# What to produce:
Taking only the lines of the data below from the line with "### 1. **Modernization Plan**" to the line with "- ✅ Migrări aplicate cu succes", ends included, write them out exactly and without pictures.

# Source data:
# # # # #

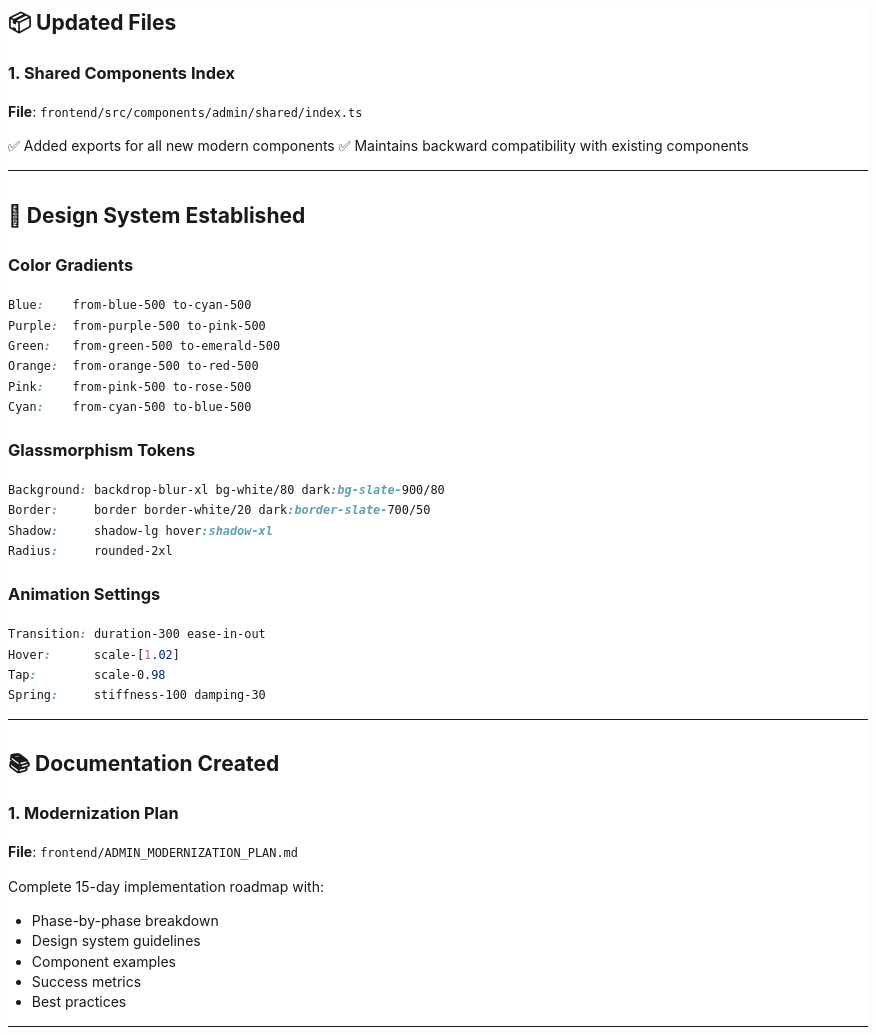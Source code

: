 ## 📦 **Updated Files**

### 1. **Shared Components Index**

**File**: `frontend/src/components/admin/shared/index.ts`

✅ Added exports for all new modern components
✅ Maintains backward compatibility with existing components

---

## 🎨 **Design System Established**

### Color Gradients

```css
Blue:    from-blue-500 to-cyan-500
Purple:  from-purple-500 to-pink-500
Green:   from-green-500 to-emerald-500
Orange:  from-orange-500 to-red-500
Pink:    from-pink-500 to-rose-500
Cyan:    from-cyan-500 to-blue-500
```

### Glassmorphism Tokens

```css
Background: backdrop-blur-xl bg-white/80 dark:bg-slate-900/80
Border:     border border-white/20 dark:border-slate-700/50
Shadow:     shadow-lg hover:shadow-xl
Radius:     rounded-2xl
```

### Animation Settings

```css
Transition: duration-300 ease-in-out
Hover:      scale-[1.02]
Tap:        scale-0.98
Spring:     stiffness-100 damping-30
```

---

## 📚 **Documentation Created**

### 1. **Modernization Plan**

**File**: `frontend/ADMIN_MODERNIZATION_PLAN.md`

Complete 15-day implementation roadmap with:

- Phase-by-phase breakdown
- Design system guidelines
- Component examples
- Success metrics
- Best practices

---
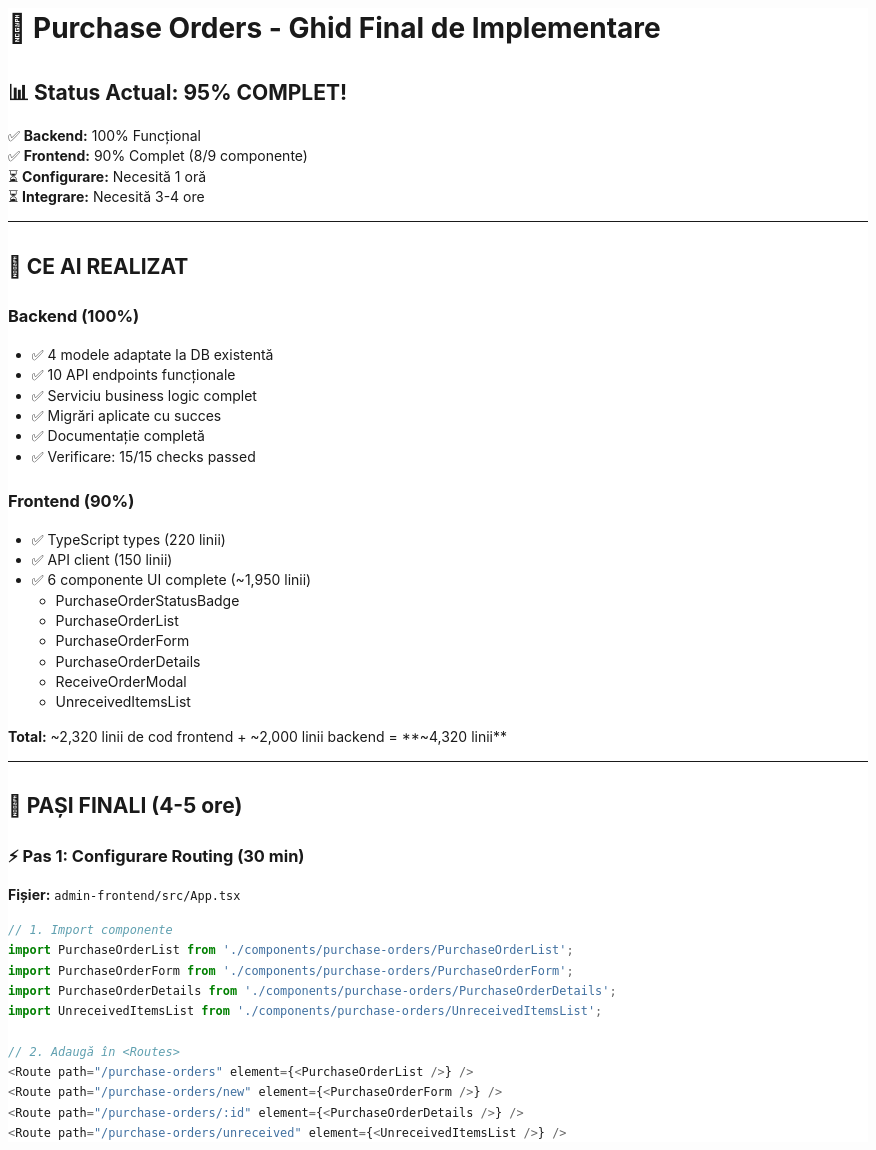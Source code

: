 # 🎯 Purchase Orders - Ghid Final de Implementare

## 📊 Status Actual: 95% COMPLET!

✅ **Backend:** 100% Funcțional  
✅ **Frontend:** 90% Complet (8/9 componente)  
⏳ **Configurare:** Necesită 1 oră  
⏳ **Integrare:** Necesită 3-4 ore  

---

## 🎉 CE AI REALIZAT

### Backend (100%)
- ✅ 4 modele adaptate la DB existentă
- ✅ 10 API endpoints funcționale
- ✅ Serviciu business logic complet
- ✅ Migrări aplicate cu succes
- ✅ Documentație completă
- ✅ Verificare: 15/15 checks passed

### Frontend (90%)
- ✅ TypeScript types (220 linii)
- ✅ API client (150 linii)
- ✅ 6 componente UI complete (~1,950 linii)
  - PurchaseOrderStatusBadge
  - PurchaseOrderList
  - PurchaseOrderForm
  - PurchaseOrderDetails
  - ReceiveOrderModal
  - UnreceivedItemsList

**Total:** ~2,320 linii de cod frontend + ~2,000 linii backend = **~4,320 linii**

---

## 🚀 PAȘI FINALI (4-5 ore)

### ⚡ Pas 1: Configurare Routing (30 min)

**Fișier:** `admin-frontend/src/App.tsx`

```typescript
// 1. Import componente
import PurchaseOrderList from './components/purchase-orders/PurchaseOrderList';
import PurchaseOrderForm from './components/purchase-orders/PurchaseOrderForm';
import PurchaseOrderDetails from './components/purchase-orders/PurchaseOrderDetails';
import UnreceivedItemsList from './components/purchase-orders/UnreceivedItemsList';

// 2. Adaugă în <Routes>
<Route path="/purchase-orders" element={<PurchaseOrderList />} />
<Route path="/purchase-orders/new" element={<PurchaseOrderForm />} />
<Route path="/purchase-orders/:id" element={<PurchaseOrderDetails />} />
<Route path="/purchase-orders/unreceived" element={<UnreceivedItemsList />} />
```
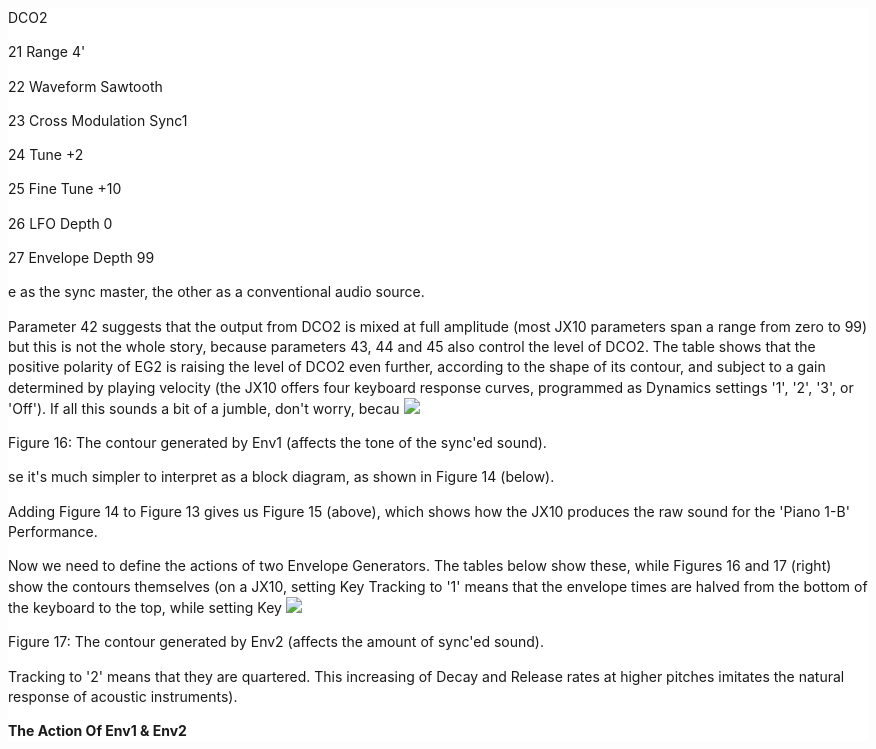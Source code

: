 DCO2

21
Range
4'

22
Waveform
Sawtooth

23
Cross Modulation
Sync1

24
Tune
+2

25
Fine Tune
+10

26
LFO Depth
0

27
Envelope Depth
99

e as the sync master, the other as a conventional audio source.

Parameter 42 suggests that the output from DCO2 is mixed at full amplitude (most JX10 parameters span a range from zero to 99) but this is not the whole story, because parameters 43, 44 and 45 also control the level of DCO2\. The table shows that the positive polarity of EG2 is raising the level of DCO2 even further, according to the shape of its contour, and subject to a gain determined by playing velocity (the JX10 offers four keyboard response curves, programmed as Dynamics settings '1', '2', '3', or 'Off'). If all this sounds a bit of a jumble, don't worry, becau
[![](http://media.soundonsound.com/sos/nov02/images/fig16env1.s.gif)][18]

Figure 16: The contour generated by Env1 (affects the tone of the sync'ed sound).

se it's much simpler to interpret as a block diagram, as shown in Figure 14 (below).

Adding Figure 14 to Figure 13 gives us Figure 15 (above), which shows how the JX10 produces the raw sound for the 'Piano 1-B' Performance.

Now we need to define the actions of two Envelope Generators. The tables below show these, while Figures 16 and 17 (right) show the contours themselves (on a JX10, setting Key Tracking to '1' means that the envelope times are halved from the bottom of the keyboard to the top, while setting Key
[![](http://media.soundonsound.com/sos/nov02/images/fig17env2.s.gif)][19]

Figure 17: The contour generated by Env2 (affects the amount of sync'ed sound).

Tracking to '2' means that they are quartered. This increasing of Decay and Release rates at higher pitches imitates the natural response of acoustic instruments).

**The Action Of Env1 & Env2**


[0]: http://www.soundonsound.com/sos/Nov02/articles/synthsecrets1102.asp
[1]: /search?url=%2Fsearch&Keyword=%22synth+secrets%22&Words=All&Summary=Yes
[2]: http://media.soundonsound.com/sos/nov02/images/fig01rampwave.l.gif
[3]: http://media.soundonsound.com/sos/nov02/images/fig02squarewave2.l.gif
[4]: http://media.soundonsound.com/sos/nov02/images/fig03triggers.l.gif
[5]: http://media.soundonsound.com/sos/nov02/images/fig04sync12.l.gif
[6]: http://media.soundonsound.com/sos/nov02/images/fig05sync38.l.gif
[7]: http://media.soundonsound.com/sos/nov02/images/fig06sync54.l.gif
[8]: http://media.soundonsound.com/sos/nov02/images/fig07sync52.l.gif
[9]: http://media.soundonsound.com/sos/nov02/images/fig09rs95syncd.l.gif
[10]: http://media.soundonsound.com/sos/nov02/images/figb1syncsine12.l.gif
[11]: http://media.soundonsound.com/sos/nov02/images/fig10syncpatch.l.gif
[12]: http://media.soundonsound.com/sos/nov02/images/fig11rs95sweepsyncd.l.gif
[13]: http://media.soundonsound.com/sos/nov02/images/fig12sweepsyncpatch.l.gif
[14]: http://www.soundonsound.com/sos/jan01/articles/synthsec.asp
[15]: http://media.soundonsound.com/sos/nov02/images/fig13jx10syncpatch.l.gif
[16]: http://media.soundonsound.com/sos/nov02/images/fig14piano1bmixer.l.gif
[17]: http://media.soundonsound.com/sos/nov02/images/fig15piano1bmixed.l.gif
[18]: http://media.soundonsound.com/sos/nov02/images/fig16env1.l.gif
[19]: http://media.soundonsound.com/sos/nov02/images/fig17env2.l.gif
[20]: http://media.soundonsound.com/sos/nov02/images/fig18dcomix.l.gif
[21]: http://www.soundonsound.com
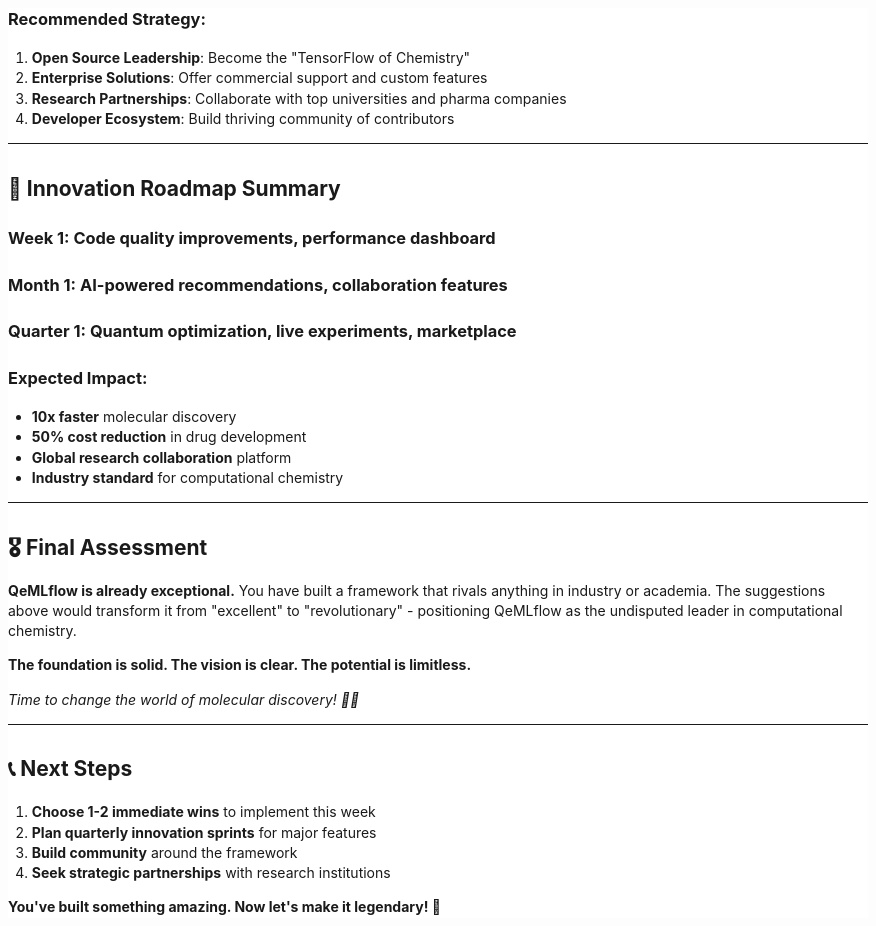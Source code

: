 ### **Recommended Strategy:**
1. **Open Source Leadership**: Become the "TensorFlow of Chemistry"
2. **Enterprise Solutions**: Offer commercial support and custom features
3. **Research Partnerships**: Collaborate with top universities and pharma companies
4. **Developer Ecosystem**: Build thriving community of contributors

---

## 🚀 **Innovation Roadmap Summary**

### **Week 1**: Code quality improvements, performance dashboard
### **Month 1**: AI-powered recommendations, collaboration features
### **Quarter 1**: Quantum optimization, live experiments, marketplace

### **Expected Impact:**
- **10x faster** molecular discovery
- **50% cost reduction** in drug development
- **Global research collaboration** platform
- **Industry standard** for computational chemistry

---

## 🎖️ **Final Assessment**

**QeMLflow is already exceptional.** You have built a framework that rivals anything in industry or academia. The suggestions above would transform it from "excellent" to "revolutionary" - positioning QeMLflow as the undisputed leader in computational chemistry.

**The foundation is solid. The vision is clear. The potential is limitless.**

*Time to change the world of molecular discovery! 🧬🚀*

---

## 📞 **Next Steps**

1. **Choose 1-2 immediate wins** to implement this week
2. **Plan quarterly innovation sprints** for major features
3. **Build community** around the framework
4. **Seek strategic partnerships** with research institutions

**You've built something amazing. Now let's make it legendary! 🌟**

# # # # #

# Solution to this exercise:
### 1. **Modernization Plan**

**File**: `frontend/ADMIN_MODERNIZATION_PLAN.md`

Complete 15-day implementation roadmap with:

- Phase-by-phase breakdown
- Design system guidelines
- Component examples
- Success metrics
- Best practices

---
Source code

: # 🎯 Purchase Orders - Ghid Final de Implementare

## 📊 Status Actual: 95% COMPLET!

✅ **Backend:** 100% Funcțional  
✅ **Frontend:** 90% Complet (8/9 componente)  
⏳ **Configurare:** Necesită 1 oră  
⏳ **Integrare:** Necesită 3-4 ore  

---

## 🎉 CE AI REALIZAT

### Backend (100%)
- ✅ 4 modele adaptate la DB existentă
- ✅ 10 API endpoints funcționale
- ✅ Serviciu business logic complet
- ✅ Migrări aplicate cu succes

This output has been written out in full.